CBT-I typically involves 4 to 8 sessions and includes techniques like sleep restriction (spending less time in bed to build sleep pressure), stimulus control (retraining your brain to associate bed with sleep), and restructuring the anxious thoughts that keep you awake. Many people can now access it through apps or online programs if in-person therapy isn’t available. For people who do need medication, combining it with CBT-I produces better outcomes than either approach alone.
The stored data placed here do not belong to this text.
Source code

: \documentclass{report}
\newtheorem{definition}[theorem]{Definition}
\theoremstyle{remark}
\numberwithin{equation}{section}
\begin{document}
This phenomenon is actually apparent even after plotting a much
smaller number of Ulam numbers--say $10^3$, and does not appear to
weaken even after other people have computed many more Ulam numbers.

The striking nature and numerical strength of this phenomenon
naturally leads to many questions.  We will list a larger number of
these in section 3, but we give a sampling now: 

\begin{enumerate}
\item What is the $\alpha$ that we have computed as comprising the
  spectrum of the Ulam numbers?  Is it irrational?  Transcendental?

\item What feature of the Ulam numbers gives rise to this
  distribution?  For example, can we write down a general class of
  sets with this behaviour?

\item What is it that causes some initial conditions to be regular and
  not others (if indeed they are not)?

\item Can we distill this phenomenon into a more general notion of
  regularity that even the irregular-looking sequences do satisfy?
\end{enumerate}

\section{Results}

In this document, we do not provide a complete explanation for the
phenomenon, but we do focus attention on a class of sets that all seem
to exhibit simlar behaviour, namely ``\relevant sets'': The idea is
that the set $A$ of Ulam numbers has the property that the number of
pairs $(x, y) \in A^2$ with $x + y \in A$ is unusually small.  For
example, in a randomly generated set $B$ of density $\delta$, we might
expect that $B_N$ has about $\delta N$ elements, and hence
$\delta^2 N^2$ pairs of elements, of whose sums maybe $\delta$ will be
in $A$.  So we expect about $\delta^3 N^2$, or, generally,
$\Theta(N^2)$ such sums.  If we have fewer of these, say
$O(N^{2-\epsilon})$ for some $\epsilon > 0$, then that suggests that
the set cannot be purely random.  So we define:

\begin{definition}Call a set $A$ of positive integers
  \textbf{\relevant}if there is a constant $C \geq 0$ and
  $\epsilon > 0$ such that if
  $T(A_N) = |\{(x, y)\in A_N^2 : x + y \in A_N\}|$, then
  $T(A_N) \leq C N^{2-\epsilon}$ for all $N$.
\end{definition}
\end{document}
Choosing Based on Your Sleep Problem

If you primarily struggle to fall asleep, the shortest-acting options make the most sense: zaleplon, melatonin timed correctly, or a low dose of zolpidem. These get you to sleep without lingering in your system the next morning. If your main issue is waking up repeatedly or too early, a longer-acting option like eszopiclone or one of the orexin blockers is more appropriate. If both falling asleep and staying asleep are problems, zolpidem or an orexin blocker covers both without the dependency risk of benzodiazepines.

Your age matters, too. Adults over 65 should generally avoid benzodiazepines, antihistamines, and barbiturates due to heightened risks of cognitive impairment and falls. Orexin blockers and low-dose melatonin tend to be safer choices in this age group. For younger adults without other health conditions, the field is wider, but the principle remains the same: use the lowest effective dose of the shortest-acting medication that addresses your specific pattern, and pair it with behavioral changes whenever possible.